WORK TASK
Filter out all lines without the word "DIVISION" from the data below, please, and copy the rest.

Stored items from a collection
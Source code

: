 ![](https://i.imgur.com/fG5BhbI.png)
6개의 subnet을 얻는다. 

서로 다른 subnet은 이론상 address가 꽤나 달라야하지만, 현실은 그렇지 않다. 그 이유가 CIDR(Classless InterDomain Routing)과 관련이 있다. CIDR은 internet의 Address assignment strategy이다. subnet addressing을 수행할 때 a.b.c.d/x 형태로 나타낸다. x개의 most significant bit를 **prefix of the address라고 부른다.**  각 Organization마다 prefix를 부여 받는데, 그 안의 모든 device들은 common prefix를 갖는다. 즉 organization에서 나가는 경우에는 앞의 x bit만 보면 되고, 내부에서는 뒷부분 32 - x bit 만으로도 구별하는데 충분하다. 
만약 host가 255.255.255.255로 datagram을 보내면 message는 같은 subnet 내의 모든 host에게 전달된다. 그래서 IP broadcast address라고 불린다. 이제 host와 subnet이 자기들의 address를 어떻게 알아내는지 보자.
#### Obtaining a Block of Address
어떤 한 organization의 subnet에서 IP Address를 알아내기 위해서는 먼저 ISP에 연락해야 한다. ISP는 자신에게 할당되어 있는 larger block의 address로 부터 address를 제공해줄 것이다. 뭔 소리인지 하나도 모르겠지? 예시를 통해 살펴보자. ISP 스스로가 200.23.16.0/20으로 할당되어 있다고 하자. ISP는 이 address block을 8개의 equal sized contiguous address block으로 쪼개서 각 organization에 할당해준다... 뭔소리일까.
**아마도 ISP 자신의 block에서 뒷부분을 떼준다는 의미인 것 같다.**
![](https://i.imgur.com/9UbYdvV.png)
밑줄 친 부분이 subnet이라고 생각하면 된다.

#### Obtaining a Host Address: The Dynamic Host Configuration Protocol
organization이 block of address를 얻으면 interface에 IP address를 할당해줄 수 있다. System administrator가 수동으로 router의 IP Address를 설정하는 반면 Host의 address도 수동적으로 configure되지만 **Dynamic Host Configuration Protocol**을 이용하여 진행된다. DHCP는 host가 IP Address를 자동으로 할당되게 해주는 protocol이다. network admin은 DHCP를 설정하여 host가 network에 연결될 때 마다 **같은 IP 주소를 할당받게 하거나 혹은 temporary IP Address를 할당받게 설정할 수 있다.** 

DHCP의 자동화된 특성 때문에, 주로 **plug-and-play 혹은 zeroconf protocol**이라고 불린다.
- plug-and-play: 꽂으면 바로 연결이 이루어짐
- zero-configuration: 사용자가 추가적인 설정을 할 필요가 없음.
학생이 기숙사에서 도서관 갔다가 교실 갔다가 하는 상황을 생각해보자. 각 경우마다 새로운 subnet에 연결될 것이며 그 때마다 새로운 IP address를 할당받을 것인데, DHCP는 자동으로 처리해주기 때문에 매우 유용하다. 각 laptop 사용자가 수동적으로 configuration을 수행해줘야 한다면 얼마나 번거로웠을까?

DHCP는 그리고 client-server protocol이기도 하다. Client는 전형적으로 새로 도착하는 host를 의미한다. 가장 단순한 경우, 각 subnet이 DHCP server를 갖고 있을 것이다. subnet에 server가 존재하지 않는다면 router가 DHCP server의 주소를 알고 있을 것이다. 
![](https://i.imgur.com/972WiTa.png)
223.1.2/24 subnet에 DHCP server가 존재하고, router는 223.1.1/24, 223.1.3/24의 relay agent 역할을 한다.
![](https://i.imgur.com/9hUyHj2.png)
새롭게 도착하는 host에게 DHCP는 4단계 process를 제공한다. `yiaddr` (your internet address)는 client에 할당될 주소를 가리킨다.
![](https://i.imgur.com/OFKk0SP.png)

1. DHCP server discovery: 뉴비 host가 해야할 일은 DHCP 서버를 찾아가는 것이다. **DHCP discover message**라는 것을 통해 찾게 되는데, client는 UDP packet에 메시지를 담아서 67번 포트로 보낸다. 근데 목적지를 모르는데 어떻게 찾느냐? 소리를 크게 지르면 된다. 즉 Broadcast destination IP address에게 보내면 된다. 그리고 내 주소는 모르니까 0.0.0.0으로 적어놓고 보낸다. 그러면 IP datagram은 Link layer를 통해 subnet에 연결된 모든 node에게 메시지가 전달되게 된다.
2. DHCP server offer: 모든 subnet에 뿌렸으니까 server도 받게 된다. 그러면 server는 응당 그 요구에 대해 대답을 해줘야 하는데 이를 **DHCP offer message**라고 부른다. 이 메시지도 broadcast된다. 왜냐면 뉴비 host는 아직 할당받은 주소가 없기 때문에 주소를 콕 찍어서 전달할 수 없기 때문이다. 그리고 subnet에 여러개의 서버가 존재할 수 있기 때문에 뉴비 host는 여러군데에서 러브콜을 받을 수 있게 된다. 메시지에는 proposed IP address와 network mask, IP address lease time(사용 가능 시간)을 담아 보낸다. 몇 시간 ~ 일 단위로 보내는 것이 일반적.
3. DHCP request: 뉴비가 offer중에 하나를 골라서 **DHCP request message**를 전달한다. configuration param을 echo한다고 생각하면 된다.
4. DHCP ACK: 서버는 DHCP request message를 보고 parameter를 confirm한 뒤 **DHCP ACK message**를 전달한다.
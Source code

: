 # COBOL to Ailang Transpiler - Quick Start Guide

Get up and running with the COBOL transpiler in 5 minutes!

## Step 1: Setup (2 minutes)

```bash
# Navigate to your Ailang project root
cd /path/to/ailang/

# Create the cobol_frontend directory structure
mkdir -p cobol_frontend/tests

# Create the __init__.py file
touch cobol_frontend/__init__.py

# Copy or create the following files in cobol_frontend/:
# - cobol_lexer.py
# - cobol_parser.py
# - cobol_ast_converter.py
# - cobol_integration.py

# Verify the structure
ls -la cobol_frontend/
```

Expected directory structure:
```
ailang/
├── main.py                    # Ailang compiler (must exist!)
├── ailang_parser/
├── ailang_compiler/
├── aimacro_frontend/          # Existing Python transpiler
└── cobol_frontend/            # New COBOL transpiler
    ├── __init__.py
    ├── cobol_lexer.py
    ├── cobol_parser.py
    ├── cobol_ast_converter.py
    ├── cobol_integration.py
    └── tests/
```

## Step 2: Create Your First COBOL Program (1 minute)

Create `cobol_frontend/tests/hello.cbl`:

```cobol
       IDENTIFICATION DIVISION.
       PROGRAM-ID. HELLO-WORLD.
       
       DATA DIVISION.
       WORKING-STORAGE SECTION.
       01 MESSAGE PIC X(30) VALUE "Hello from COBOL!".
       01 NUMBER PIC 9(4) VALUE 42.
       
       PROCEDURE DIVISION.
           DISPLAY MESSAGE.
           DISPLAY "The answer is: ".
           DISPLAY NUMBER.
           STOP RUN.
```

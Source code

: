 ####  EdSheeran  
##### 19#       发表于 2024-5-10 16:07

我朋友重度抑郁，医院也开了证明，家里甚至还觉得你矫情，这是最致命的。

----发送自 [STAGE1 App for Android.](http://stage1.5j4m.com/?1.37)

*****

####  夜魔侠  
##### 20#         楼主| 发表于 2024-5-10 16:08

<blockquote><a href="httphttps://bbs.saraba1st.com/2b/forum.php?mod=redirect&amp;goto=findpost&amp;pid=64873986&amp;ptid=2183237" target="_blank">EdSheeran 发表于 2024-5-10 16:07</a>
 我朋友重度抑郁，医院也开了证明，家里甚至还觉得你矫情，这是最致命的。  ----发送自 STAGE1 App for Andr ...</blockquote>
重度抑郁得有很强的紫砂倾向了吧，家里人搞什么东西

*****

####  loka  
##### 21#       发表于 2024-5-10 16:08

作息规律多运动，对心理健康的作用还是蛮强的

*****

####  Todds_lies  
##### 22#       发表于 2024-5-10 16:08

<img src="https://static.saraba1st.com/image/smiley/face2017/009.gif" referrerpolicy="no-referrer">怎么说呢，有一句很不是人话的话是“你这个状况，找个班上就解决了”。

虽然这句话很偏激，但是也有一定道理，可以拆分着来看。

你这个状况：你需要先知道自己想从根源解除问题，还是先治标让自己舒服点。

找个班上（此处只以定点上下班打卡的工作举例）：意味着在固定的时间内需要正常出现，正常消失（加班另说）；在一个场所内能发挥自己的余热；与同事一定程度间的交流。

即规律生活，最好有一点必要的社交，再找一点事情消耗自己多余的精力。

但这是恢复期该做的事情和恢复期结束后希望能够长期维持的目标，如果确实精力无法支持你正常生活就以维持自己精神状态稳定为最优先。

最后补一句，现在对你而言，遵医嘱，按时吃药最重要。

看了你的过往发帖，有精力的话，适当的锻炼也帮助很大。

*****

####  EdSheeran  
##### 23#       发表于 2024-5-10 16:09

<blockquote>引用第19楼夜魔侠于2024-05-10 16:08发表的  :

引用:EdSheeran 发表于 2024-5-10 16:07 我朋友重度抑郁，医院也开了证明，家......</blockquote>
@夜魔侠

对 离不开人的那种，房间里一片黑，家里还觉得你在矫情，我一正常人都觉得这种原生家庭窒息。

TASK OUTPUT
       IDENTIFICATION DIVISION.
       DATA DIVISION.
       PROCEDURE DIVISION.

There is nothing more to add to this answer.